▸ Exercise goal
Could you show each line of the records that contains the word "juejin"?
%%
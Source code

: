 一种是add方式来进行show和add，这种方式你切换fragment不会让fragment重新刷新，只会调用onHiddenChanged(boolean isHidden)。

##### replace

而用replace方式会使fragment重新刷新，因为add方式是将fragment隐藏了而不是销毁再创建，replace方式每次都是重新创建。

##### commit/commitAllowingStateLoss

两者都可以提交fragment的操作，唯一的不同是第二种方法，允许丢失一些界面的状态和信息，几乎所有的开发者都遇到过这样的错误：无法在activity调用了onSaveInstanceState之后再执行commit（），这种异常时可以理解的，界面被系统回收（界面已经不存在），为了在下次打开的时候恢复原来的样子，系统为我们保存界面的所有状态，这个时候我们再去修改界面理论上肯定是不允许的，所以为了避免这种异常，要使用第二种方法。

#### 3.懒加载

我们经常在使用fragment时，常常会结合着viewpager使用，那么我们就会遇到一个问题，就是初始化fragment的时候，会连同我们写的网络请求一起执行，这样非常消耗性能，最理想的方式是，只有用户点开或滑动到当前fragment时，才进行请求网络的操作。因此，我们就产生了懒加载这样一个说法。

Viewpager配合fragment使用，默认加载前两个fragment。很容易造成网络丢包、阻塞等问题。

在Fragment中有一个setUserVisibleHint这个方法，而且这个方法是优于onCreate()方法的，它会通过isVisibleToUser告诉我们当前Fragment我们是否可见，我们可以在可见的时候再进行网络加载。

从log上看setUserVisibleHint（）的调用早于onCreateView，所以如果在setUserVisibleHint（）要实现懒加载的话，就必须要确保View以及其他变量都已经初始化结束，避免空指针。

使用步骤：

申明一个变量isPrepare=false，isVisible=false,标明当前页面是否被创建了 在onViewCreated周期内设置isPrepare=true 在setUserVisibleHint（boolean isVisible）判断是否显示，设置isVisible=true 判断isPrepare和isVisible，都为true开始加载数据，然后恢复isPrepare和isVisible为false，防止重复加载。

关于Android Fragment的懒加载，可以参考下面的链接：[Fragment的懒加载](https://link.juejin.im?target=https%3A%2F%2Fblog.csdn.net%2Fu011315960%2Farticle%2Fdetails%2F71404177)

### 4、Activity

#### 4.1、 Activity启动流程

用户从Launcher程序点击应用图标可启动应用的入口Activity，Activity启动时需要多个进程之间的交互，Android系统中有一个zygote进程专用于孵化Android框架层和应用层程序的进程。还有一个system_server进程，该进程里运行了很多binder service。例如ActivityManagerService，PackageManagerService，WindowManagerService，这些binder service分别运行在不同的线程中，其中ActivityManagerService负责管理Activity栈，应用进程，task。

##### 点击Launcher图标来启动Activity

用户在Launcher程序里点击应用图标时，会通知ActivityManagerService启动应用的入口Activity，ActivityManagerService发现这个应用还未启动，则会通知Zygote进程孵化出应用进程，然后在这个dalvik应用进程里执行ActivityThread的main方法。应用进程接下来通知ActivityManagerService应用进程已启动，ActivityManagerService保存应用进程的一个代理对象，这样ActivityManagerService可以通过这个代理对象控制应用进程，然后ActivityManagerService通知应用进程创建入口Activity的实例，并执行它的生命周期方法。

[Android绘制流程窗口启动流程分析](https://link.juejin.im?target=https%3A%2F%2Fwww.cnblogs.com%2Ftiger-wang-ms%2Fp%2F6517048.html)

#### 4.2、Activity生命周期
%%
▸ Answer box
关于Android Fragment的懒加载，可以参考下面的链接：[Fragment的懒加载](https://link.juejin.im?target=https%3A%2F%2Fblog.csdn.net%2Fu011315960%2Farticle%2Fdetails%2F71404177)
[Android绘制流程窗口启动流程分析](https://link.juejin.im?target=https%3A%2F%2Fwww.cnblogs.com%2Ftiger-wang-ms%2Fp%2F6517048.html)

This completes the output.